# Task goal:
Every line from the one containing "- **Acceleration and" to the one containing "- Control the" in the records below, both included, must be set down exactly, and no other line.
╭─ Material supplied
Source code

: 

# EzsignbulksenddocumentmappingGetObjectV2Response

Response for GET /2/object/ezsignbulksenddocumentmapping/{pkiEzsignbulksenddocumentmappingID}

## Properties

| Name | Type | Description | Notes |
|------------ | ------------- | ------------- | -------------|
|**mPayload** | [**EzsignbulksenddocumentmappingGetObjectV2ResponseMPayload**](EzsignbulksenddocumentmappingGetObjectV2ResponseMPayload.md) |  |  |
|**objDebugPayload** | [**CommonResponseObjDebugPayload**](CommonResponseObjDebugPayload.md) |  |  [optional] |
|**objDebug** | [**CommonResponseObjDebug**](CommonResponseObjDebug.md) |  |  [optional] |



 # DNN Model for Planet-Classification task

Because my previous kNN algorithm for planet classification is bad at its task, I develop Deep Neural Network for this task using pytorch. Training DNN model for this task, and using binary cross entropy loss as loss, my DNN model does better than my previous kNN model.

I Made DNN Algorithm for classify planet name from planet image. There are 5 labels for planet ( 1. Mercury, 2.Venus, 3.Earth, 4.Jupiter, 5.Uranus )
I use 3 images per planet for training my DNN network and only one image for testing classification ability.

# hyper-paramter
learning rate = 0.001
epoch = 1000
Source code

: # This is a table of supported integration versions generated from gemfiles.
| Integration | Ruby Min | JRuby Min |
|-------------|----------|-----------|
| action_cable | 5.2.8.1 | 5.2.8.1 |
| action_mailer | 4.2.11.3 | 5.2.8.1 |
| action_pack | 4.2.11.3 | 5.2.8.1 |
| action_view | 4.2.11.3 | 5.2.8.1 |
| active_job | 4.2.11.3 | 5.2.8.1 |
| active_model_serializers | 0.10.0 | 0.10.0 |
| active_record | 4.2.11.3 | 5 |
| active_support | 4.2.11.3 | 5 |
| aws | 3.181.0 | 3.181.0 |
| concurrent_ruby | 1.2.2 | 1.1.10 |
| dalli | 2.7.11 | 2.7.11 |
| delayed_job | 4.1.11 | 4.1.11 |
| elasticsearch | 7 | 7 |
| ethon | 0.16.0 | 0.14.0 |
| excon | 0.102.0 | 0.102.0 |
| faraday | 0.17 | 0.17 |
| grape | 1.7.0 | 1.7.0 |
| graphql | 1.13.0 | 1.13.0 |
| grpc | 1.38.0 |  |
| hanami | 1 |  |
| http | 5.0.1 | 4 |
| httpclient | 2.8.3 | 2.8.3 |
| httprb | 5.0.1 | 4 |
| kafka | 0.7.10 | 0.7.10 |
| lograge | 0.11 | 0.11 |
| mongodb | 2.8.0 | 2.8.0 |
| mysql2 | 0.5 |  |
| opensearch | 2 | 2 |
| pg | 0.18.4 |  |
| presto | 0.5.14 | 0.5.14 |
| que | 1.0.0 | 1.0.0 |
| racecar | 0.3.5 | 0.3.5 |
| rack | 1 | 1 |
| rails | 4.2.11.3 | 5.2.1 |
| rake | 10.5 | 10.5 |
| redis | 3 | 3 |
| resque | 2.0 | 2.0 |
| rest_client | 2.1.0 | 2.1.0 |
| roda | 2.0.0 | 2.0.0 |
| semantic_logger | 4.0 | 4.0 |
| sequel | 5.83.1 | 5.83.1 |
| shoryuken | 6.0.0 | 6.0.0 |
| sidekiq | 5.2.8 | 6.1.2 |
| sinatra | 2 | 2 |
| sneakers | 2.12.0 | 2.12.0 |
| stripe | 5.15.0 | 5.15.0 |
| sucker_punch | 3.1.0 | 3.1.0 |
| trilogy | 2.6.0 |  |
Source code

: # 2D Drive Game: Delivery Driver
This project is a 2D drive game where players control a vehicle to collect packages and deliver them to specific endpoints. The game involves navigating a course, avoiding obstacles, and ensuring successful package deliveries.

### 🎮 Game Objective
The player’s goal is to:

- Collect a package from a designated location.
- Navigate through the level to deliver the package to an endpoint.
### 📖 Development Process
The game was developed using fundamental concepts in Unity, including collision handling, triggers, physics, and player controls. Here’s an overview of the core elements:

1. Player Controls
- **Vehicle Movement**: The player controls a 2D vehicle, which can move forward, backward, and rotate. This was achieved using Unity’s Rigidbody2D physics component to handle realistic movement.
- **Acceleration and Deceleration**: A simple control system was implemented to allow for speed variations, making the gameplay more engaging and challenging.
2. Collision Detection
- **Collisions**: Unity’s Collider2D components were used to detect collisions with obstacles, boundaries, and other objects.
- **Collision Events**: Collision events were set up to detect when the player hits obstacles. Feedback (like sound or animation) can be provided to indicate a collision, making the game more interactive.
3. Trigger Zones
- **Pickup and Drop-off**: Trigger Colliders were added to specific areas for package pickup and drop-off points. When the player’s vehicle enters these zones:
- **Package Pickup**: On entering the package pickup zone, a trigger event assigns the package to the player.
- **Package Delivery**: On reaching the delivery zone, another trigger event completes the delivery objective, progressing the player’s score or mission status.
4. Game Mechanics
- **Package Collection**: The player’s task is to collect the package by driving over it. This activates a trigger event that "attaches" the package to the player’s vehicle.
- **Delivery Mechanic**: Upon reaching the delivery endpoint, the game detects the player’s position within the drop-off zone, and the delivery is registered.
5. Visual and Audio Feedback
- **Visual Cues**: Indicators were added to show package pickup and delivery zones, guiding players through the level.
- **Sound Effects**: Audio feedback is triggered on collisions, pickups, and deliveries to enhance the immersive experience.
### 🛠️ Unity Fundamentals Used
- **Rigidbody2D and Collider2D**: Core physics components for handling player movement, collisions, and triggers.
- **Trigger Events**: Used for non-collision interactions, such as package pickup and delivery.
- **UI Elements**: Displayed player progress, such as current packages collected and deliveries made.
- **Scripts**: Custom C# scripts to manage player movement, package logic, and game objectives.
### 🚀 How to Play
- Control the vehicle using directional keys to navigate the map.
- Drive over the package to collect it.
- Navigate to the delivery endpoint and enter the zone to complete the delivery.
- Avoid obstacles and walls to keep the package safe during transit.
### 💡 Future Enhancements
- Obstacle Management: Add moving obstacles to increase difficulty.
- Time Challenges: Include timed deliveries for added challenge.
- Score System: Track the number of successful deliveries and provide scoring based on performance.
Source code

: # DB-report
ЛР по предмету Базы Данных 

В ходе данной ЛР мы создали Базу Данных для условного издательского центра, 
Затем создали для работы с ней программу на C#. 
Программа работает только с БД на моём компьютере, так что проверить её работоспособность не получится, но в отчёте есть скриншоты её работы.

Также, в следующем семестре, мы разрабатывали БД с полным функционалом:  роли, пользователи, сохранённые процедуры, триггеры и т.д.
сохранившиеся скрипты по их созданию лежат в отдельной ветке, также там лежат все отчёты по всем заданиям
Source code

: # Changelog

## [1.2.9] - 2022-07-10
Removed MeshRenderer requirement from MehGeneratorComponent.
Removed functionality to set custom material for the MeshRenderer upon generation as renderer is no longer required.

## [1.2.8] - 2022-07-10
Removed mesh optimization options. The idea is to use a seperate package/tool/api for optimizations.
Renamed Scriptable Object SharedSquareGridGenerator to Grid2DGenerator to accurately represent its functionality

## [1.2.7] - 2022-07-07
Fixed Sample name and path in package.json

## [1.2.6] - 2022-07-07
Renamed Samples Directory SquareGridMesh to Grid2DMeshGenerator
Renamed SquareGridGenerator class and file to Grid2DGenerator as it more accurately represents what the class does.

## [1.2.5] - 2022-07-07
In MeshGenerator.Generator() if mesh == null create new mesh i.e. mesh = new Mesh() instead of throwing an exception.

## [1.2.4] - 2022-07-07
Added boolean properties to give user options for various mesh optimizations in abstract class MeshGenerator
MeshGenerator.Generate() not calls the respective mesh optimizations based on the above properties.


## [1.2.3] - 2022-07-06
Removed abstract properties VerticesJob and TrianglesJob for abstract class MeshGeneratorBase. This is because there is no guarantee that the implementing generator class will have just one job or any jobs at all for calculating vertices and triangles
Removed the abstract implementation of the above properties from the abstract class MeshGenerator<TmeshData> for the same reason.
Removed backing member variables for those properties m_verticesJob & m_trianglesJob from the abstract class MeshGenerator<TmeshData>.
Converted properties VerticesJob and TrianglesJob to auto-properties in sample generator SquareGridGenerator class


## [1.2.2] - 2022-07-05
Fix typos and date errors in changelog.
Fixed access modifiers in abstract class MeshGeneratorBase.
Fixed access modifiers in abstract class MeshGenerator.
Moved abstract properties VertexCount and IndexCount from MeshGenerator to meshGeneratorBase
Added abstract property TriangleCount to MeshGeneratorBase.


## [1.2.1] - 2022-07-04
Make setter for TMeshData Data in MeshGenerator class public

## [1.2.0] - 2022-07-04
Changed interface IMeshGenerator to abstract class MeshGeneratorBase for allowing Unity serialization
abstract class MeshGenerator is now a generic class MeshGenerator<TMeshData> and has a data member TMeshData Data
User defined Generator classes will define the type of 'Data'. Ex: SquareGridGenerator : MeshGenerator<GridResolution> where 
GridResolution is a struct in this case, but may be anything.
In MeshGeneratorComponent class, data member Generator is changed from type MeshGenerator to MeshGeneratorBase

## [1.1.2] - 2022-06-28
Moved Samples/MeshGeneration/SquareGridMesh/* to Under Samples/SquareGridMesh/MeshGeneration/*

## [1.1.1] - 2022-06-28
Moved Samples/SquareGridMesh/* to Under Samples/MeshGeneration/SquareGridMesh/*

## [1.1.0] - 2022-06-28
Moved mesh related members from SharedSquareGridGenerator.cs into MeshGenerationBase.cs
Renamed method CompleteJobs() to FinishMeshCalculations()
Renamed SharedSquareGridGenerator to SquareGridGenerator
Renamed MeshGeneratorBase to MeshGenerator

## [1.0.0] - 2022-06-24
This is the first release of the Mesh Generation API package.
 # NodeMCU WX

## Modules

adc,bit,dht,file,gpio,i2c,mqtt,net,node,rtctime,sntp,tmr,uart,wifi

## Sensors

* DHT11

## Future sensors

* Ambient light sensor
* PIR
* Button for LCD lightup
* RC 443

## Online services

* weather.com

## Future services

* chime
╰─
# Task output:
- **Acceleration and Deceleration**: A simple control system was implemented to allow for speed variations, making the gameplay more engaging and challenging.
2. Collision Detection
- **Collisions**: Unity’s Collider2D components were used to detect collisions with obstacles, boundaries, and other objects.
- **Collision Events**: Collision events were set up to detect when the player hits obstacles. Feedback (like sound or animation) can be provided to indicate a collision, making the game more interactive.
3. Trigger Zones
- **Pickup and Drop-off**: Trigger Colliders were added to specific areas for package pickup and drop-off points. When the player’s vehicle enters these zones:
- **Package Pickup**: On entering the package pickup zone, a trigger event assigns the package to the player.
- **Package Delivery**: On reaching the delivery zone, another trigger event completes the delivery objective, progressing the player’s score or mission status.
4. Game Mechanics
- **Package Collection**: The player’s task is to collect the package by driving over it. This activates a trigger event that "attaches" the package to the player’s vehicle.
- **Delivery Mechanic**: Upon reaching the delivery endpoint, the game detects the player’s position within the drop-off zone, and the delivery is registered.
5. Visual and Audio Feedback
- **Visual Cues**: Indicators were added to show package pickup and delivery zones, guiding players through the level.
- **Sound Effects**: Audio feedback is triggered on collisions, pickups, and deliveries to enhance the immersive experience.
### 🛠️ Unity Fundamentals Used
- **Rigidbody2D and Collider2D**: Core physics components for handling player movement, collisions, and triggers.
- **Trigger Events**: Used for non-collision interactions, such as package pickup and delivery.
- **UI Elements**: Displayed player progress, such as current packages collected and deliveries made.
- **Scripts**: Custom C# scripts to manage player movement, package logic, and game objectives.
### 🚀 How to Play
- Control the vehicle using directional keys to navigate the map.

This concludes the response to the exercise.